(Stored records)
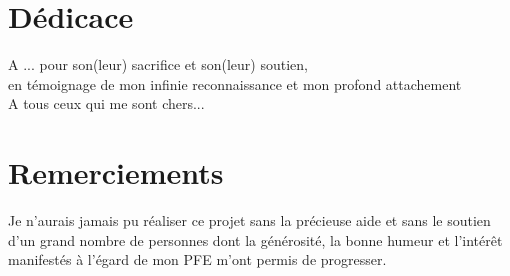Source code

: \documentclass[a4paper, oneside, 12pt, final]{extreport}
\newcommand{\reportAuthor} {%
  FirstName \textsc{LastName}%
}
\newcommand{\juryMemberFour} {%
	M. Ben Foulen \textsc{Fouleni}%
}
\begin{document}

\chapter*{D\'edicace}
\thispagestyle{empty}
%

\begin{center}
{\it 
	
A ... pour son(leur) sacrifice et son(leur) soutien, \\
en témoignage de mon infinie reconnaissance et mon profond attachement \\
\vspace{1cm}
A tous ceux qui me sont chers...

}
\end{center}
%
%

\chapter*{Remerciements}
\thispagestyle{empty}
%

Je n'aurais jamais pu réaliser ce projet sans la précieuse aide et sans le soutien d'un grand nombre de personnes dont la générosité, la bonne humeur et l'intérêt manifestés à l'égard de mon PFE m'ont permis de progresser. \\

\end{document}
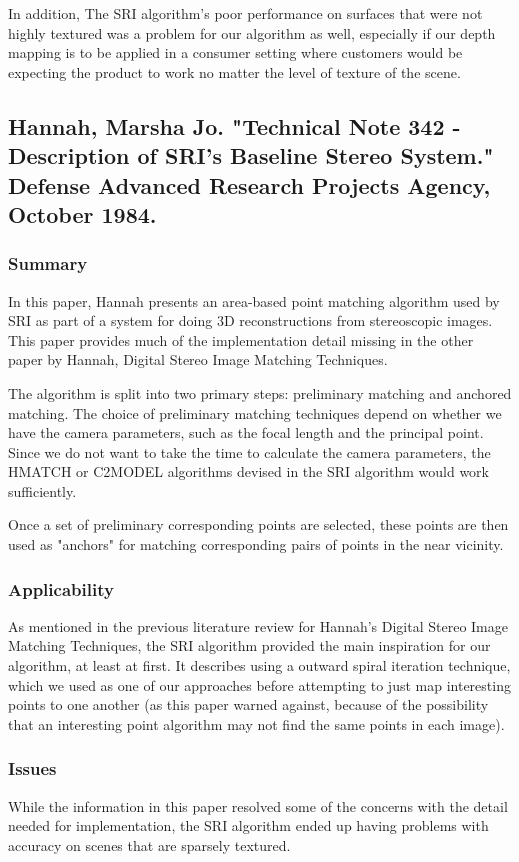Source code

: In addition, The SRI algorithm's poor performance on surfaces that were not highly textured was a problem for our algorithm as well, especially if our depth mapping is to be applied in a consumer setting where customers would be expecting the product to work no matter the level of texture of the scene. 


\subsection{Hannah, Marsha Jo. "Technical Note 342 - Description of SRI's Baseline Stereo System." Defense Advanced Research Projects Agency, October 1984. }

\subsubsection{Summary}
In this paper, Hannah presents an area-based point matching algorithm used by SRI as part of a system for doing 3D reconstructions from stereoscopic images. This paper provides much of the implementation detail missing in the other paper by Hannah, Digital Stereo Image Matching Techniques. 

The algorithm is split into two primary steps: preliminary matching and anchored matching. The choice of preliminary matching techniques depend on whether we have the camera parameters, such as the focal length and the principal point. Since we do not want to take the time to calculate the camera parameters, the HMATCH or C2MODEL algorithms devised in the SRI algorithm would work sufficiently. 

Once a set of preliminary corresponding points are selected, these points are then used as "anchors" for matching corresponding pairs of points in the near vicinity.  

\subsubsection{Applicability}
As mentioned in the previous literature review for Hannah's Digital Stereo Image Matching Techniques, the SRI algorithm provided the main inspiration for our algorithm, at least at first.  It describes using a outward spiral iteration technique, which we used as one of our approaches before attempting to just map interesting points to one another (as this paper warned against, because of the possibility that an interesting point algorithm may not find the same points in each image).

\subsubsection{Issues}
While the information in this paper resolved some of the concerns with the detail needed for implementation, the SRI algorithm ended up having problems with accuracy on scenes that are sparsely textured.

* EXERCISE DIRECTIONS: Only lines with the word "implementation" are needed. Copy them from the preceding records.

* OUTPUT FOR THIS EXERCISE:
In this paper, Hannah presents an area-based point matching algorithm used by SRI as part of a system for doing 3D reconstructions from stereoscopic images. This paper provides much of the implementation detail missing in the other paper by Hannah, Digital Stereo Image Matching Techniques. 
While the information in this paper resolved some of the concerns with the detail needed for implementation, the SRI algorithm ended up having problems with accuracy on scenes that are sparsely textured.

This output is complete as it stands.